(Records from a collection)

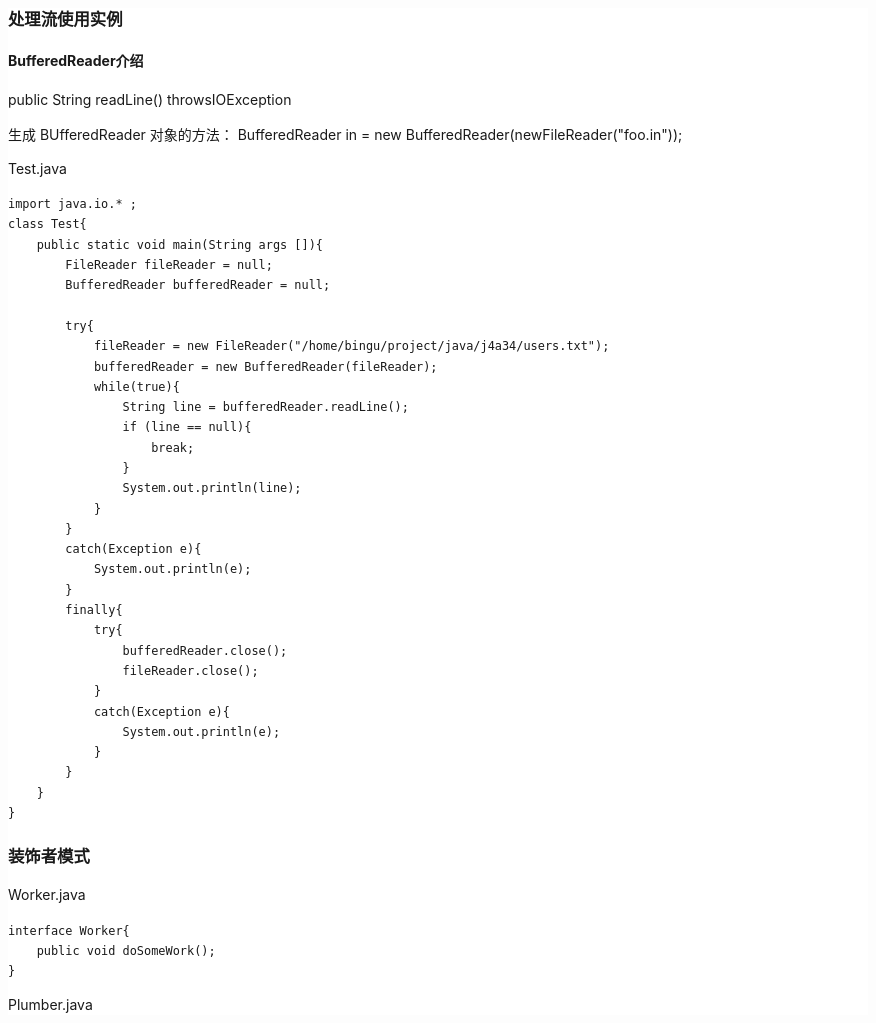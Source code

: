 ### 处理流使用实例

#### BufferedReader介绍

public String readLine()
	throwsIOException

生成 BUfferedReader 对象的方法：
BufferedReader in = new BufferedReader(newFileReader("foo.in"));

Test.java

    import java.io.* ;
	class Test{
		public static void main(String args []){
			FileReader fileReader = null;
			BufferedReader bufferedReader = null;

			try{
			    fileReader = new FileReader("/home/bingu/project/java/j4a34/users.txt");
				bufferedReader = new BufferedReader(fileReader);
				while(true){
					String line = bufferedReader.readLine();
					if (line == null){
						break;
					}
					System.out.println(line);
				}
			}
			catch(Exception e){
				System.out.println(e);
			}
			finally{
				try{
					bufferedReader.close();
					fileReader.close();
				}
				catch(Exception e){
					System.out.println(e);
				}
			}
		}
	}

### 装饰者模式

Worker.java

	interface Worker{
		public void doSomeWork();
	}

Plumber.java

**Task statement:**
Tally the lines above containing "null". Answer with the count only.

**Response box:**
3